Die Kabarettistin Gisela Oechelhaeuser wird am Mittwoch 70

  • Von Hans-Dieter Schütt
  • Lesedauer: ca. 2.0 Min.

Worüber noch lachen im Kabarett?! Alles vertan, alles gesagt. Goethe schreibt an Zelter, jedes Jahrhundert suche das Heilige gemein, das Schwere leicht und das Ernste lustig zu machen - »wogegen gar nichts zu sagen wäre, wenn nur nicht darüber Ernst und Spaß zu Grunde gingen«. Da liegt der Hase im Pfeffer, der wohl auch dem heutigen Kabarett mehr und mehr abhanden kommen muss - inmitten der Desillusionierungsschübe unserer modernen Verhältnisse, inmitten der Erfahrungsberaubung durch soziale Isolationstechniken.
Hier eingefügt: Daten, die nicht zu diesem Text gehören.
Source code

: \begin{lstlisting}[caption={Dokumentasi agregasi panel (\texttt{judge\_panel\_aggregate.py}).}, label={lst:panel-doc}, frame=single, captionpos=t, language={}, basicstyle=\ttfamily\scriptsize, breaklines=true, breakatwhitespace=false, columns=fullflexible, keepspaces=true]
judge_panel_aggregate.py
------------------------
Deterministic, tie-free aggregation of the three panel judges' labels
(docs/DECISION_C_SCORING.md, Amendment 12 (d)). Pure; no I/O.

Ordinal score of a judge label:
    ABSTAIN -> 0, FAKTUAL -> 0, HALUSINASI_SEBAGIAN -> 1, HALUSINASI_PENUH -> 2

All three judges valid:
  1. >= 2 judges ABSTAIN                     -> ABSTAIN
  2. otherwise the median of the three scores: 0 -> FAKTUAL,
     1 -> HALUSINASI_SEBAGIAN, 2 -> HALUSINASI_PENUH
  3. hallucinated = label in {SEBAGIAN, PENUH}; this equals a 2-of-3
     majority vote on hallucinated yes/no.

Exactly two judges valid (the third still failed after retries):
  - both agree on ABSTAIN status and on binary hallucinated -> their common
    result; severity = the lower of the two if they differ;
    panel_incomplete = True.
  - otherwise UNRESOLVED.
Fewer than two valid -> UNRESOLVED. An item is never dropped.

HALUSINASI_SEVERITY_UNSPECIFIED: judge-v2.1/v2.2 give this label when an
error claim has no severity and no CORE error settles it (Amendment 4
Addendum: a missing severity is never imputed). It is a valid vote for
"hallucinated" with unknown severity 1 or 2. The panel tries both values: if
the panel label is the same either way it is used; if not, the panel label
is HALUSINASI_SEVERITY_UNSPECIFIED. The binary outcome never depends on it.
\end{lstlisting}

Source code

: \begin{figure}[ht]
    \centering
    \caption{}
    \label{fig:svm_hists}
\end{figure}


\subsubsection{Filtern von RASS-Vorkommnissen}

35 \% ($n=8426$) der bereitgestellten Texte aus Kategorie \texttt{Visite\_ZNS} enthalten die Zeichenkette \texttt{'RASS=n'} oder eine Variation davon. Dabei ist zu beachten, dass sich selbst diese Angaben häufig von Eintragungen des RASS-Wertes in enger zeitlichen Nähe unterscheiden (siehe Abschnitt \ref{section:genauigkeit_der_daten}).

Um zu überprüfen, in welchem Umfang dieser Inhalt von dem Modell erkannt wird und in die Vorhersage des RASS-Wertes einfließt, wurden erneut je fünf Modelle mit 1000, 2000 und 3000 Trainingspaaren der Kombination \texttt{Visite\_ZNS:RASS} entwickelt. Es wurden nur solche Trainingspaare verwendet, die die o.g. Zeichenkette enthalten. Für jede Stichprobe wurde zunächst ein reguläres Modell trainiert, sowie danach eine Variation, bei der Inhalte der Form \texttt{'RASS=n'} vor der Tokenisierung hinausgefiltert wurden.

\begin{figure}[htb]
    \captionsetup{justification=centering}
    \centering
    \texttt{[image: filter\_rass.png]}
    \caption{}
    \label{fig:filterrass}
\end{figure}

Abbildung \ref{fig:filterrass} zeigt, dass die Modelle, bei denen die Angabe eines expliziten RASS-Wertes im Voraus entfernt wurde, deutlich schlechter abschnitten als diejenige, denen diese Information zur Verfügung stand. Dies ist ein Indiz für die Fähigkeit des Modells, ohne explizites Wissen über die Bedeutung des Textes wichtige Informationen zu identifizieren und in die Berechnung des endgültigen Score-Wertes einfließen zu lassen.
Wir lachen meist dort, wo es nicht angebracht ist; und angesichts der Katastrophe, die wir wurden, trauen wir uns nicht, deren Kern zu entdecken: den bösen Witz. »Kinder treten auf Minen, weil sie immer lachen und nicht auf den Weg gucken.« Ein Satz aus einem Kabarett-Programm der Gisela Oechelhaeuser. Bitter wie die Idee, die Würde der Obdachlosen zu erhöhen: Sie sollten im Stehen betteln, um nicht so flehend aufblicken zu ...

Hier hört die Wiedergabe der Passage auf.